> [TASK TO COMPLETE]: Which lines of the data below include the string "kids"? Return each of them.

> [RECORDS]:
# # # # #
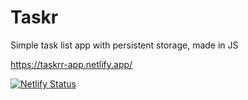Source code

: # Taskr
 Simple task list app with persistent storage, made in JS
 
https://taskrr-app.netlify.app/ 

[![Netlify Status](https://api.netlify.com/api/v1/badges/4a56535e-320e-400d-94de-cae6d8d4c4e6/deploy-status)](https://app.netlify.com/sites/masti/deploys)
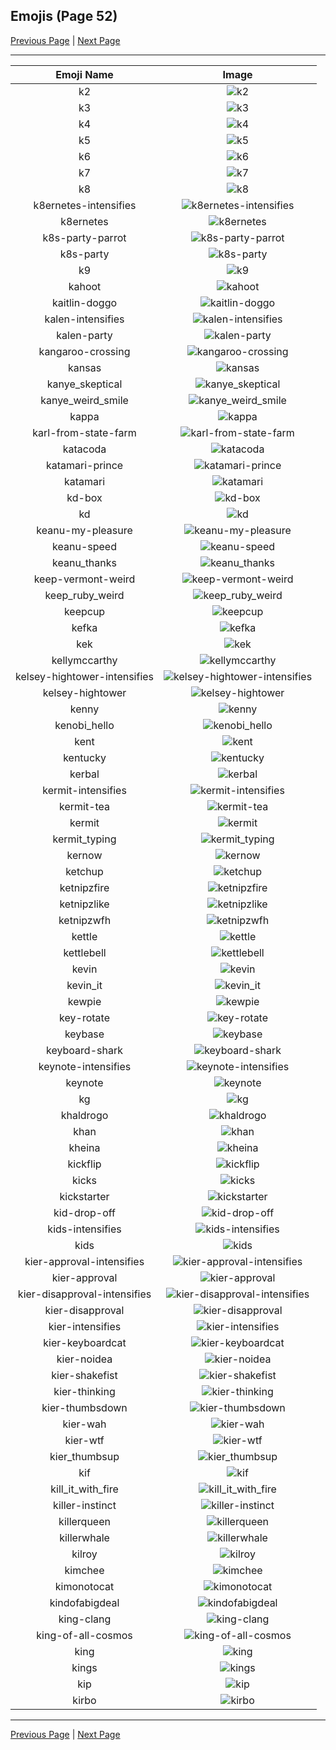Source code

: 
## Emojis (Page 52)

[Previous Page](/docs/hashicorp/page-j-0051.md)
  | [Next Page](/docs/hashicorp/page-k-0053.md)

<hr />

|Emoji Name|Image|
| :-: | :-: |
|k2| ![k2](/emojis/hashicorp/k2.png)|
|k3| ![k3](/emojis/hashicorp/k3.png)|
|k4| ![k4](/emojis/hashicorp/k4.png)|
|k5| ![k5](/emojis/hashicorp/k5.png)|
|k6| ![k6](/emojis/hashicorp/k6.png)|
|k7| ![k7](/emojis/hashicorp/k7.png)|
|k8| ![k8](/emojis/hashicorp/k8.png)|
|k8ernetes-intensifies| ![k8ernetes-intensifies](/emojis/hashicorp/k8ernetes-intensifies.gif)|
|k8ernetes| ![k8ernetes](/emojis/hashicorp/k8ernetes.png)|
|k8s-party-parrot| ![k8s-party-parrot](/emojis/hashicorp/k8s-party-parrot.gif)|
|k8s-party| ![k8s-party](/emojis/hashicorp/k8s-party.gif)|
|k9| ![k9](/emojis/hashicorp/k9.png)|
|kahoot| ![kahoot](/emojis/hashicorp/kahoot.jpg)|
|kaitlin-doggo| ![kaitlin-doggo](/emojis/hashicorp/kaitlin-doggo.png)|
|kalen-intensifies| ![kalen-intensifies](/emojis/hashicorp/kalen-intensifies.gif)|
|kalen-party| ![kalen-party](/emojis/hashicorp/kalen-party.gif)|
|kangaroo-crossing| ![kangaroo-crossing](/emojis/hashicorp/kangaroo-crossing.jpg)|
|kansas| ![kansas](/emojis/hashicorp/kansas.jpg)|
|kanye_skeptical| ![kanye_skeptical](/emojis/hashicorp/kanye_skeptical.jpg)|
|kanye_weird_smile| ![kanye_weird_smile](/emojis/hashicorp/kanye_weird_smile.png)|
|kappa| ![kappa](/emojis/hashicorp/kappa.png)|
|karl-from-state-farm| ![karl-from-state-farm](/emojis/hashicorp/karl-from-state-farm.png)|
|katacoda| ![katacoda](/emojis/hashicorp/katacoda.png)|
|katamari-prince| ![katamari-prince](/emojis/hashicorp/katamari-prince.gif)|
|katamari| ![katamari](/emojis/hashicorp/katamari.gif)|
|kd-box| ![kd-box](/emojis/hashicorp/kd-box.png)|
|kd| ![kd](/emojis/hashicorp/kd.png)|
|keanu-my-pleasure| ![keanu-my-pleasure](/emojis/hashicorp/keanu-my-pleasure.gif)|
|keanu-speed| ![keanu-speed](/emojis/hashicorp/keanu-speed.gif)|
|keanu_thanks| ![keanu_thanks](/emojis/hashicorp/keanu_thanks.gif)|
|keep-vermont-weird| ![keep-vermont-weird](/emojis/hashicorp/keep-vermont-weird.jpg)|
|keep_ruby_weird| ![keep_ruby_weird](/emojis/hashicorp/keep_ruby_weird.png)|
|keepcup| ![keepcup](/emojis/hashicorp/keepcup.png)|
|kefka| ![kefka](/emojis/hashicorp/kefka.gif)|
|kek| ![kek](/emojis/hashicorp/kek.gif)|
|kellymccarthy| ![kellymccarthy](/emojis/hashicorp/kellymccarthy.png)|
|kelsey-hightower-intensifies| ![kelsey-hightower-intensifies](/emojis/hashicorp/kelsey-hightower-intensifies.gif)|
|kelsey-hightower| ![kelsey-hightower](/emojis/hashicorp/kelsey-hightower.jpg)|
|kenny| ![kenny](/emojis/hashicorp/kenny.gif)|
|kenobi_hello| ![kenobi_hello](/emojis/hashicorp/kenobi_hello.png)|
|kent| ![kent](/emojis/hashicorp/kent.png)|
|kentucky| ![kentucky](/emojis/hashicorp/kentucky.png)|
|kerbal| ![kerbal](/emojis/hashicorp/kerbal.png)|
|kermit-intensifies| ![kermit-intensifies](/emojis/hashicorp/kermit-intensifies.gif)|
|kermit-tea| ![kermit-tea](/emojis/hashicorp/kermit-tea.png)|
|kermit| ![kermit](/emojis/hashicorp/kermit.png)|
|kermit_typing| ![kermit_typing](/emojis/hashicorp/kermit_typing.gif)|
|kernow| ![kernow](/emojis/hashicorp/kernow.png)|
|ketchup| ![ketchup](/emojis/hashicorp/ketchup.png)|
|ketnipzfire| ![ketnipzfire](/emojis/hashicorp/ketnipzfire.jpg)|
|ketnipzlike| ![ketnipzlike](/emojis/hashicorp/ketnipzlike.png)|
|ketnipzwfh| ![ketnipzwfh](/emojis/hashicorp/ketnipzwfh.png)|
|kettle| ![kettle](/emojis/hashicorp/kettle.jpg)|
|kettlebell| ![kettlebell](/emojis/hashicorp/kettlebell.jpg)|
|kevin| ![kevin](/emojis/hashicorp/kevin.gif)|
|kevin_it| ![kevin_it](/emojis/hashicorp/kevin_it.png)|
|kewpie| ![kewpie](/emojis/hashicorp/kewpie.jpg)|
|key-rotate| ![key-rotate](/emojis/hashicorp/key-rotate.gif)|
|keybase| ![keybase](/emojis/hashicorp/keybase.png)|
|keyboard-shark| ![keyboard-shark](/emojis/hashicorp/keyboard-shark.gif)|
|keynote-intensifies| ![keynote-intensifies](/emojis/hashicorp/keynote-intensifies.gif)|
|keynote| ![keynote](/emojis/hashicorp/keynote.jpg)|
|kg| ![kg](/emojis/hashicorp/kg.png)|
|khaldrogo| ![khaldrogo](/emojis/hashicorp/khaldrogo.jpg)|
|khan| ![khan](/emojis/hashicorp/khan.gif)|
|kheina| ![kheina](/emojis/hashicorp/kheina.png)|
|kickflip| ![kickflip](/emojis/hashicorp/kickflip.gif)|
|kicks| ![kicks](/emojis/hashicorp/kicks.png)|
|kickstarter| ![kickstarter](/emojis/hashicorp/kickstarter.png)|
|kid-drop-off| ![kid-drop-off](/emojis/hashicorp/kid-drop-off.png)|
|kids-intensifies| ![kids-intensifies](/emojis/hashicorp/kids-intensifies.gif)|
|kids| ![kids](/emojis/hashicorp/kids.png)|
|kier-approval-intensifies| ![kier-approval-intensifies](/emojis/hashicorp/kier-approval-intensifies.gif)|
|kier-approval| ![kier-approval](/emojis/hashicorp/kier-approval.png)|
|kier-disapproval-intensifies| ![kier-disapproval-intensifies](/emojis/hashicorp/kier-disapproval-intensifies.gif)|
|kier-disapproval| ![kier-disapproval](/emojis/hashicorp/kier-disapproval.png)|
|kier-intensifies| ![kier-intensifies](/emojis/hashicorp/kier-intensifies.gif)|
|kier-keyboardcat| ![kier-keyboardcat](/emojis/hashicorp/kier-keyboardcat.gif)|
|kier-noidea| ![kier-noidea](/emojis/hashicorp/kier-noidea.png)|
|kier-shakefist| ![kier-shakefist](/emojis/hashicorp/kier-shakefist.png)|
|kier-thinking| ![kier-thinking](/emojis/hashicorp/kier-thinking.png)|
|kier-thumbsdown| ![kier-thumbsdown](/emojis/hashicorp/kier-thumbsdown.png)|
|kier-wah| ![kier-wah](/emojis/hashicorp/kier-wah.png)|
|kier-wtf| ![kier-wtf](/emojis/hashicorp/kier-wtf.png)|
|kier_thumbsup| ![kier_thumbsup](/emojis/hashicorp/kier_thumbsup.png)|
|kif| ![kif](/emojis/hashicorp/kif.png)|
|kill_it_with_fire| ![kill_it_with_fire](/emojis/hashicorp/kill_it_with_fire.gif)|
|killer-instinct| ![killer-instinct](/emojis/hashicorp/killer-instinct.png)|
|killerqueen| ![killerqueen](/emojis/hashicorp/killerqueen.png)|
|killerwhale| ![killerwhale](/emojis/hashicorp/killerwhale.png)|
|kilroy| ![kilroy](/emojis/hashicorp/kilroy.png)|
|kimchee| ![kimchee](/emojis/hashicorp/kimchee.png)|
|kimonotocat| ![kimonotocat](/emojis/hashicorp/kimonotocat.png)|
|kindofabigdeal| ![kindofabigdeal](/emojis/hashicorp/kindofabigdeal.png)|
|king-clang| ![king-clang](/emojis/hashicorp/king-clang.png)|
|king-of-all-cosmos| ![king-of-all-cosmos](/emojis/hashicorp/king-of-all-cosmos.png)|
|king| ![king](/emojis/hashicorp/king.gif)|
|kings| ![kings](/emojis/hashicorp/kings.png)|
|kip| ![kip](/emojis/hashicorp/kip.jpg)|
|kirbo| ![kirbo](/emojis/hashicorp/kirbo.gif)|

<hr/>

[Previous Page](/docs/hashicorp/page-j-0051.md)
  | [Next Page](/docs/hashicorp/page-k-0053.md)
# # # # #
> [REPLY]:
|kids-intensifies| ![kids-intensifies](/emojis/hashicorp/kids-intensifies.gif)|
|kids| ![kids](/emojis/hashicorp/kids.png)|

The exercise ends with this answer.